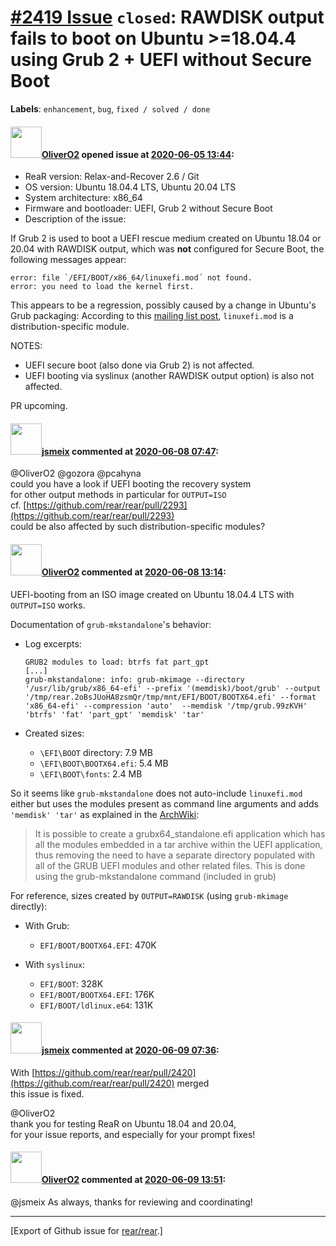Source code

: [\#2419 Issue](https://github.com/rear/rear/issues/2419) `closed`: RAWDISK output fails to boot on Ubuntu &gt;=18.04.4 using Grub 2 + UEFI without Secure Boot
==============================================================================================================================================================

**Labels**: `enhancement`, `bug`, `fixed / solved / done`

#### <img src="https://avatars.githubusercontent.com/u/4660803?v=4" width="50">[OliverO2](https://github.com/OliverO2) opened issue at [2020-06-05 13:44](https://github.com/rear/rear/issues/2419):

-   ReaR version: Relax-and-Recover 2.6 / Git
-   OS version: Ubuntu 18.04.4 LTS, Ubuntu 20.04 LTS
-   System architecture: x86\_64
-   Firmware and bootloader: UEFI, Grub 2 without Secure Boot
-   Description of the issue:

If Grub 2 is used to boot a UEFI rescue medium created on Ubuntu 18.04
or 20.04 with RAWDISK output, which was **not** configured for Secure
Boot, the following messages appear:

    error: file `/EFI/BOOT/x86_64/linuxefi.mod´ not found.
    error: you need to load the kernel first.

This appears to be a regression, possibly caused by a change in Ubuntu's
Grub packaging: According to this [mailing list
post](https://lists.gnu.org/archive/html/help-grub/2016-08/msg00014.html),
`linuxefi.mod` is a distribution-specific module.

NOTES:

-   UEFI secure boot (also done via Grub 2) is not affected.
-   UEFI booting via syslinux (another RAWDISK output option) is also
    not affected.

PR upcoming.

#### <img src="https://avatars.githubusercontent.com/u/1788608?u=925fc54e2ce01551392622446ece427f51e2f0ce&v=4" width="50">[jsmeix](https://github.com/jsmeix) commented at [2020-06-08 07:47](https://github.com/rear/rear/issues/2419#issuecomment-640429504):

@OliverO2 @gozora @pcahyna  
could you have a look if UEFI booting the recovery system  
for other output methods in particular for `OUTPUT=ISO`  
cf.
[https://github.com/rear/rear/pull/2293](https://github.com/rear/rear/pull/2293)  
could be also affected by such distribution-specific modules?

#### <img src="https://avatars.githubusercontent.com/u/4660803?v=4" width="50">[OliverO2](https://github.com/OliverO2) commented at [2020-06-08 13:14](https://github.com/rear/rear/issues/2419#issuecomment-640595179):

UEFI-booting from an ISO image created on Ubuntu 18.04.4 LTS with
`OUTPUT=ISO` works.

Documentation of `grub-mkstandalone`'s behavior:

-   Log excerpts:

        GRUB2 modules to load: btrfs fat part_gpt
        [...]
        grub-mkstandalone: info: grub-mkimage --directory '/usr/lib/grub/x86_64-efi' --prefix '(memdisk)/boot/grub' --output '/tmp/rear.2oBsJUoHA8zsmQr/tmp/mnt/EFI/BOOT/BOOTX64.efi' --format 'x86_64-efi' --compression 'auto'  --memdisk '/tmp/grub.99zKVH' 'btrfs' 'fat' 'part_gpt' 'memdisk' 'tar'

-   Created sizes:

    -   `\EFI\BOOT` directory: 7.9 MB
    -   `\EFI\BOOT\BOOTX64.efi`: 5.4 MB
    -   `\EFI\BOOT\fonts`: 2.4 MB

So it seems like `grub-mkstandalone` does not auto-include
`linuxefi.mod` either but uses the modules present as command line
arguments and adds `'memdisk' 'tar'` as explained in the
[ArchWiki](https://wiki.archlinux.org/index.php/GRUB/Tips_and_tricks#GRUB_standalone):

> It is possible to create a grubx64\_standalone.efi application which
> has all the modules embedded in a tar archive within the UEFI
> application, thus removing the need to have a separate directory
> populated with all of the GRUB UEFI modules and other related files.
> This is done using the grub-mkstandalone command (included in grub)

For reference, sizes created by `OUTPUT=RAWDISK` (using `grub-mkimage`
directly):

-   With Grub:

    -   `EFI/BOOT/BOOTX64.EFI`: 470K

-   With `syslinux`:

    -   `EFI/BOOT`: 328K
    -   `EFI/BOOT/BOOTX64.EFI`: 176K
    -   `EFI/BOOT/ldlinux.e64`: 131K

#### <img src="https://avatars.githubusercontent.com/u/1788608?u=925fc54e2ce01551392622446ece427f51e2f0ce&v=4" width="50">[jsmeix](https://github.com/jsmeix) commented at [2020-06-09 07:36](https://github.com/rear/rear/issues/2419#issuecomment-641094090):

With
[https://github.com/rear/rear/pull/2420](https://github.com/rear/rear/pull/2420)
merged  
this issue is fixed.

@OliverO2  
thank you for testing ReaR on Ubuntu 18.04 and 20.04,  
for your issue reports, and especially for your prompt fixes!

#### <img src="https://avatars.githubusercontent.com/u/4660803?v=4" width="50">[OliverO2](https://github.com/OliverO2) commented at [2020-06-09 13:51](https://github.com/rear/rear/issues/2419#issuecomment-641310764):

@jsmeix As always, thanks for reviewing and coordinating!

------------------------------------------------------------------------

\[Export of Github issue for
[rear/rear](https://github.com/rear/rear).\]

* _WORK INSTRUCTIONS_
Which of the lines above hold the word "sizes"? Copy each one.

* _SOLUTION BELOW_
-   Created sizes:
For reference, sizes created by `OUTPUT=RAWDISK` (using `grub-mkimage`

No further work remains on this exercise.